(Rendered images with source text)
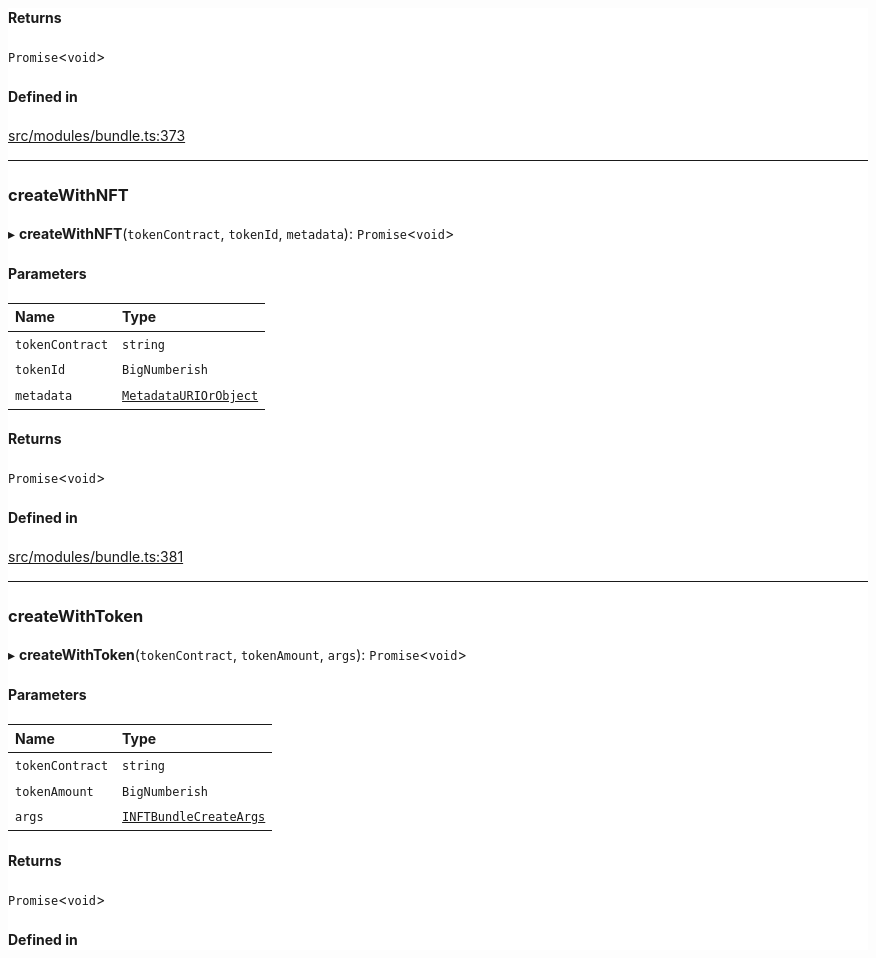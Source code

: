 #### Returns

`Promise`<`void`\>

#### Defined in

[src/modules/bundle.ts:373](https://github.com/PrasoonPratham/nftlabs-sdk-ts/blob/68c3596/src/modules/bundle.ts#L373)

---

### createWithNFT

▸ **createWithNFT**(`tokenContract`, `tokenId`, `metadata`): `Promise`<`void`\>

#### Parameters

| Name            | Type                                                    |
| :-------------- | :------------------------------------------------------ |
| `tokenContract` | `string`                                                |
| `tokenId`       | `BigNumberish`                                          |
| `metadata`      | [`MetadataURIOrObject`](../modules#metadatauriorobject) |

#### Returns

`Promise`<`void`\>

#### Defined in

[src/modules/bundle.ts:381](https://github.com/PrasoonPratham/nftlabs-sdk-ts/blob/68c3596/src/modules/bundle.ts#L381)

---

### createWithToken

▸ **createWithToken**(`tokenContract`, `tokenAmount`, `args`): `Promise`<`void`\>

#### Parameters

| Name            | Type                                                         |
| :-------------- | :----------------------------------------------------------- |
| `tokenContract` | `string`                                                     |
| `tokenAmount`   | `BigNumberish`                                               |
| `args`          | [`INFTBundleCreateArgs`](../interfaces/INFTBundleCreateArgs) |

#### Returns

`Promise`<`void`\>

#### Defined in
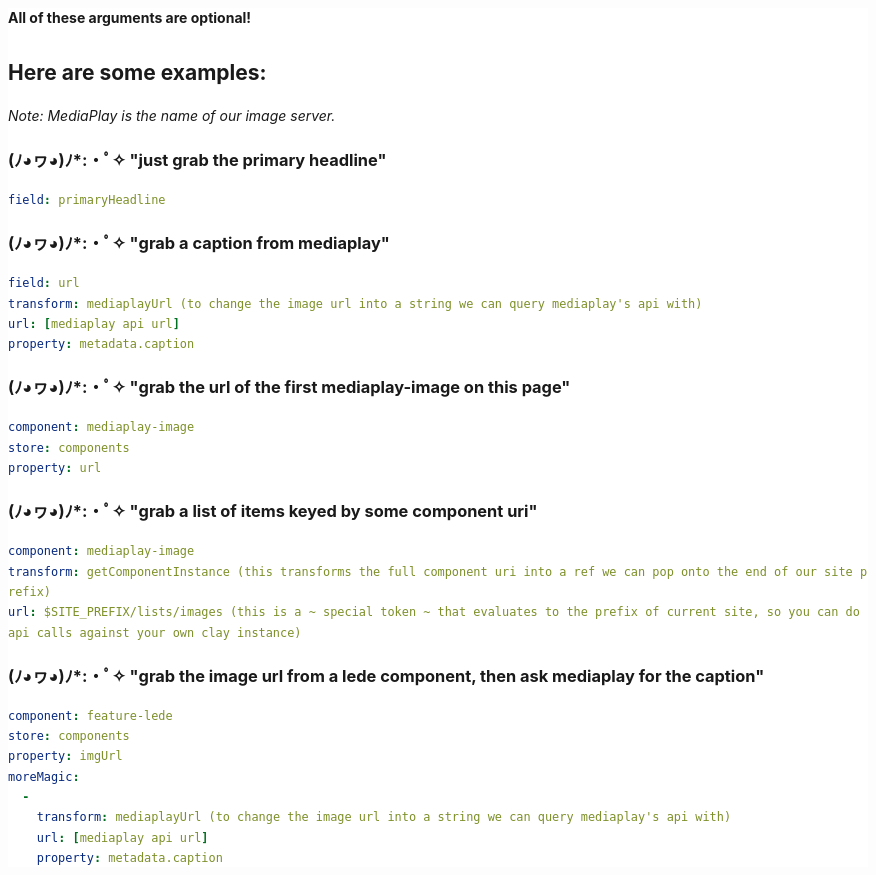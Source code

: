 **All of these arguments are optional!**

## Here are some examples:

_Note: MediaPlay is the name of our image server._

### (ﾉ◕ヮ◕)ﾉ*:・ﾟ✧ "just grab the primary headline"

```yaml
field: primaryHeadline
```

### (ﾉ◕ヮ◕)ﾉ*:・ﾟ✧ "grab a caption from mediaplay"

```yaml
field: url
transform: mediaplayUrl (to change the image url into a string we can query mediaplay's api with)
url: [mediaplay api url]
property: metadata.caption
```

### (ﾉ◕ヮ◕)ﾉ*:・ﾟ✧ "grab the url of the first mediaplay-image on this page"

```yaml
component: mediaplay-image
store: components
property: url
```

### (ﾉ◕ヮ◕)ﾉ*:・ﾟ✧ "grab a list of items keyed by some component uri"

```yaml
component: mediaplay-image
transform: getComponentInstance (this transforms the full component uri into a ref we can pop onto the end of our site prefix)
url: $SITE_PREFIX/lists/images (this is a ~ special token ~ that evaluates to the prefix of current site, so you can do api calls against your own clay instance)
```

### (ﾉ◕ヮ◕)ﾉ*:・ﾟ✧ "grab the image url from a lede component, then ask mediaplay for the caption"

```yaml
component: feature-lede
store: components
property: imgUrl
moreMagic:
  -
    transform: mediaplayUrl (to change the image url into a string we can query mediaplay's api with)
    url: [mediaplay api url]
    property: metadata.caption
```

§ Work task
Restate every entry above word for word; no picture belongs in the copy.

§ Task solution
Source code

: #### Returns

`Promise`<`void`\>

#### Defined in

[src/modules/bundle.ts:373](https://github.com/PrasoonPratham/nftlabs-sdk-ts/blob/68c3596/src/modules/bundle.ts#L373)

---

### createWithNFT

▸ **createWithNFT**(`tokenContract`, `tokenId`, `metadata`): `Promise`<`void`\>

#### Parameters

| Name            | Type                                                    |
| :-------------- | :------------------------------------------------------ |
| `tokenContract` | `string`                                                |
| `tokenId`       | `BigNumberish`                                          |
| `metadata`      | [`MetadataURIOrObject`](../modules#metadatauriorobject) |

#### Returns

`Promise`<`void`\>

#### Defined in

[src/modules/bundle.ts:381](https://github.com/PrasoonPratham/nftlabs-sdk-ts/blob/68c3596/src/modules/bundle.ts#L381)

---

### createWithToken

▸ **createWithToken**(`tokenContract`, `tokenAmount`, `args`): `Promise`<`void`\>

#### Parameters

| Name            | Type                                                         |
| :-------------- | :----------------------------------------------------------- |
| `tokenContract` | `string`                                                     |
| `tokenAmount`   | `BigNumberish`                                               |
| `args`          | [`INFTBundleCreateArgs`](../interfaces/INFTBundleCreateArgs) |

#### Returns

`Promise`<`void`\>

#### Defined in
Source code

: **All of these arguments are optional!**

## Here are some examples:

_Note: MediaPlay is the name of our image server._

### (ﾉ◕ヮ◕)ﾉ*:・ﾟ✧ "just grab the primary headline"

```yaml
field: primaryHeadline
```

### (ﾉ◕ヮ◕)ﾉ*:・ﾟ✧ "grab a caption from mediaplay"

```yaml
field: url
transform: mediaplayUrl (to change the image url into a string we can query mediaplay's api with)
url: [mediaplay api url]
property: metadata.caption
```

### (ﾉ◕ヮ◕)ﾉ*:・ﾟ✧ "grab the url of the first mediaplay-image on this page"

```yaml
component: mediaplay-image
store: components
property: url
```

### (ﾉ◕ヮ◕)ﾉ*:・ﾟ✧ "grab a list of items keyed by some component uri"

```yaml
component: mediaplay-image
transform: getComponentInstance (this transforms the full component uri into a ref we can pop onto the end of our site prefix)
url: $SITE_PREFIX/lists/images (this is a ~ special token ~ that evaluates to the prefix of current site, so you can do api calls against your own clay instance)
```

### (ﾉ◕ヮ◕)ﾉ*:・ﾟ✧ "grab the image url from a lede component, then ask mediaplay for the caption"

```yaml
component: feature-lede
store: components
property: imgUrl
moreMagic:
  -
    transform: mediaplayUrl (to change the image url into a string we can query mediaplay's api with)
    url: [mediaplay api url]
    property: metadata.caption
```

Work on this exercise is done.